Numerous studies have shown that air pollution is associated with higher susceptibility to respiratory, cardiovascular, and cerebrovascular diseases (Clifford et al., 2016; Zhou et al., 2024) (Figure 1). However, its association with cognitive functioning and impairment requires additional study, as does its relationship with social and emotional status. Some studies have established a connection between air quality, specifically fine particles (PM_2.5), and cognitive decline in older adults (Tallon et al., 2017). Evidence supports the link between poor air quality, cognitive impairment, and reduced successful aging (Cohen and Gerber, 2017). In fact, air pollution has also been associated with neurodegenerative disorders (Heusinkveld et al., 2016).

Given the potential health risks associated with environmental exposure like air pollution, these risks are particularly prevalent in urban areas due to gaseous pollutants and PM (Gatto et al., 2014). Thus, the connection between cognitive decline and exposure to neurotoxic ambient air pollution in urban areas (Gatto et al., 2014) is further reinforced by a series of studies published in recent years, which also highlight the relationship between urban environments and elevated levels of oxidative stress in the elderly (Sánchez-Rodríguez et al., 2006). Air quality appears to influence biological processes that directly affect cognition (Midouhas et al., 2018) and emotion (Lim et al., 2012; Power et al., 2015; Sass et al., 2017) by inducing neuroinflammation and oxidative stress (Block and Calderón-Garcidueñas, 2009; Calderón-Garcidueñas et al., 2004). Some studies have indicated that air pollutants can penetrate the blood-brain barrier, leading to systemic inflammation that negatively affects the central nervous system (Block and Calderón-Garcidueñas, 2009).

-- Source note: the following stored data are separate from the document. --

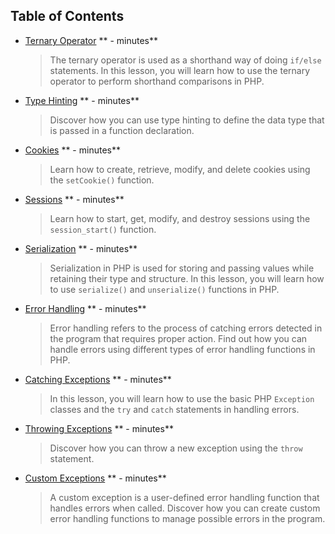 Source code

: ## Table of Contents

* [Ternary Operator](content/TernaryOperator/TernaryOperator.q.md) ** - minutes**
    > The ternary operator is used as a shorthand way of doing `if/else` statements. In this lesson, you will learn how to use the ternary operator to perform shorthand comparisons in PHP.

* [Type Hinting](content/TypeHinting/TypeHinting.q.md) ** - minutes**
    > Discover how you can use type hinting to define the data type that is passed in a function declaration.

* [Cookies](content/Cookies/Cookies.q.md) ** - minutes**
    > Learn how to create, retrieve, modify, and delete cookies using the `setCookie()` function.
 
* [Sessions](content/Sessions/Sessions.q.md) ** - minutes**
    > Learn how to start, get, modify, and destroy sessions using the `session_start()` function.

* [Serialization](content/Serialization/Serialization.q.md) ** - minutes**
    > Serialization in PHP is used for storing and passing values while retaining their type and structure. In this lesson, you will learn how to use `serialize()` and `unserialize()` functions in PHP.

* [Error Handling](content/ErrorHandling/ErrorHandling.q.md) ** - minutes**
    > Error handling refers to the process of catching errors detected in the program that requires proper action. Find out how you can handle errors using different types of error handling functions in PHP.
    
* [Catching Exceptions](content/CatchingExceptions/CatchingExceptions.q.md) ** - minutes**
    > In this lesson, you will learn how to use the basic PHP `Exception` classes and the `try` and `catch` statements in handling errors.
 
* [Throwing Exceptions](content/ThrowingExceptions/ThrowingExceptions.q.md) ** - minutes**
    > Discover how you can throw a new exception using the `throw` statement. 

* [Custom Exceptions](content/CustomExceptions/CustomExceptions.q.md) ** - minutes**
    > A custom exception is a user-defined error handling function that handles errors when called. Discover how you can create custom error handling functions to manage possible errors in the program. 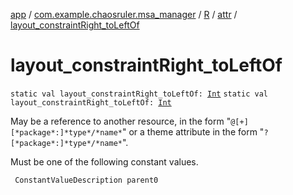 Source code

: [app](../../../index.md) / [com.example.chaosruler.msa_manager](../../index.md) / [R](../index.md) / [attr](index.md) / [layout_constraintRight_toLeftOf](.)

# layout_constraintRight_toLeftOf

`static val layout_constraintRight_toLeftOf: `[`Int`](https://kotlinlang.org/api/latest/jvm/stdlib/kotlin/-int/index.html)
`static val layout_constraintRight_toLeftOf: `[`Int`](https://kotlinlang.org/api/latest/jvm/stdlib/kotlin/-int/index.html)

May be a reference to another resource, in the form "`@[+][*package*:]*type*/*name*`" or a theme attribute in the form "`?[*package*:]*type*/*name*`".

Must be one of the following constant values.

     ConstantValueDescription parent0

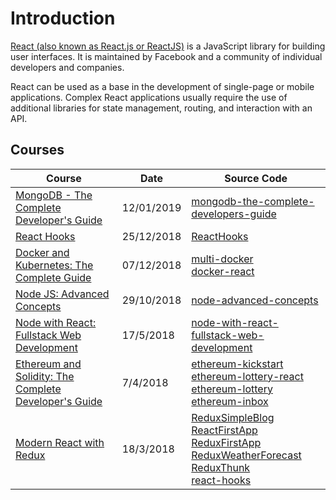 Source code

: # Introduction
[React (also known as React.js or ReactJS)](https://en.wikipedia.org/wiki/React_(JavaScript_library)) is a JavaScript library for building user interfaces. It is maintained by Facebook and a community of individual developers and companies.

React can be used as a base in the development of single-page or mobile applications. Complex React applications usually require the use of additional libraries for state management, routing, and interaction with an API.

## Courses
| Course                                                                                                                                         | Date               | Source Code                                                                                         |
| ----------------------------------------------------------------------------------------------------------------------------------------------- | ------------------- | --------------------------------------------------------------------------------------------------- |
| [MongoDB - The Complete Developer's Guide](/databases/mongodb-mongodb-the-complete-developers-guide.md)                                                                                                               | 12/01/2019 | [mongodb-the-complete-developers-guide](https://github.com/peelmicro/mongodb-the-complete-developers-guide) |
| [React Hooks](/frontend/react-react-hooks.md)| 25/12/2018 | [ReactHooks](https://github.com/peelmicro/ReactHooks)|
| [Docker and Kubernetes: The Complete Guide](/other/docker-multi-docker.md)| 07/12/2018 | [multi-docker](https://github.com/peelmicro/multi-docker) <br> [docker-react](https://github.com/peelmicro/docker-react)                                         |
| [Node JS: Advanced Concepts](/backend/nodejs-advanced-node-for-developers.md)| 29/10/2018 | [node-advanced-concepts](https://github.com/peelmicro/node-advanced-concepts) |
| [Node with React: Fullstack Web Development](/backend/nodejs-node-with-react-fullstack-web-development.md)| 17/5/2018 | [node-with-react-fullstack-web-development](https://github.com/peelmicro/node-with-react-fullstack-web-development)         |
| [Ethereum and Solidity: The Complete Developer's Guide](/other/blockchain-ethereum-kickstart.md)| 7/4/2018 | [ethereum-kickstart](https://github.com/peelmicro/ethereum-kickstart)<br>[ethereum-lottery-react](https://github.com/peelmicro/ethereum-lottery-react)<br>[ethereum-lottery](https://github.com/peelmicro/ethereum-lottery)<br>[ethereum-inbox](https://github.com/peelmicro/ethereum-inbox)|
| [Modern React with Redux](/frontend/react-react-redux.md)| 18/3/2018 | [ReduxSimpleBlog](https://github.com/peelmicro/ReduxSimpleBlog)<br>[ReactFirstApp](https://github.com/peelmicro/ReactFirstApp)<br>[ReduxFirstApp](https://github.com/peelmicro/ReduxFirstApp)<br>[ReduxWeatherForecast](https://github.com/peelmicro/ReduxWeatherForecast)<br>[ReduxThunk](https://github.com/peelmicro/ReduxThunk)<br>[react-hooks](https://github.com/peelmicro/react-hooks)|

As mentioned, exposure to environmental pollution has been associated with a range of emotional alterations, such as depression, anxiety, and psychological stress (Lim et al., 2012; Power et al., 2015; Sass et al., 2017). Depression, the emotional factor that is most commonly associated with cognitive decline, has attracted significant academic attention. In geriatric populations, depression often co-occurs with measurable cognitive decline (Modrego and Ferrández, 2004; Rapp et al., 2011). Geriatric depression is considered a risk factor for Alzheimer’s disease (AD) (Rapp et al., 2011) and has been shown to increase the risk of dementia (Barnes et al., 2012; Ownby et al., 2006). Depression is also associated with cognitive decline and the onset of mild cognitive impairment (Feola et al., 2013; Wilson et al., 2014). However, these distinct pathologies are frequently confused (Dillon et al., 2014). Furthermore, a high prevalence of attention deficits has been linked to poor air quality (Siddique et al., 2011; Oudin et al., 2016; young and bok, 2017). Additionally, impaired autonomic and cognitive functions are predictors of impulsive-compulsive behavior at the time of a Parkinson’s disease (PD) diagnosis (Ricciardi et al., 2018).

According to several definitions, the process of human aging is complex and occurs in the biological, psychological and social spheres (Dziechciaż and Filip, 2014). A one-sided approach to aging would be incorrect. We raise the following question: Can air quality modulate cognitive, emotional, and social behaviors during aging? The aim of the present review was to deepen our understanding of behavioral consequence-dependent air quality during the aging process and the role of social health. In addition, it initiated a debate at the social and governmental levels regarding policies established by countries to address this public health issue.

2 The relevance of pollution-free residence for successful aging

The urban population is increasing rapidly worldwide. As cities expand, environmental quality, particularly urban air pollution, has become an increasingly critical factor in public health (Salim et al., 2013). Few studies have focused on identifying the predictive factors of cognitive decline in healthy elderly adults (Baumgart et al., 2015; Nguyen et al., 2002). Among these factors, there are variables centered on areas such as lifestyle and intellectual and social activities (Verghese et al., 2006). Following this argument, the Lancet Commission published a report adding new evidence to include pollution as a modifiable risk factor for dementia, including traumatic brain injury, high blood pressure, obesity, hearing loss, depression, diabetes, lower education, physical inactivity, smoking, alcohol abuse, social isolation, and pollution (Livingston et al., 2020).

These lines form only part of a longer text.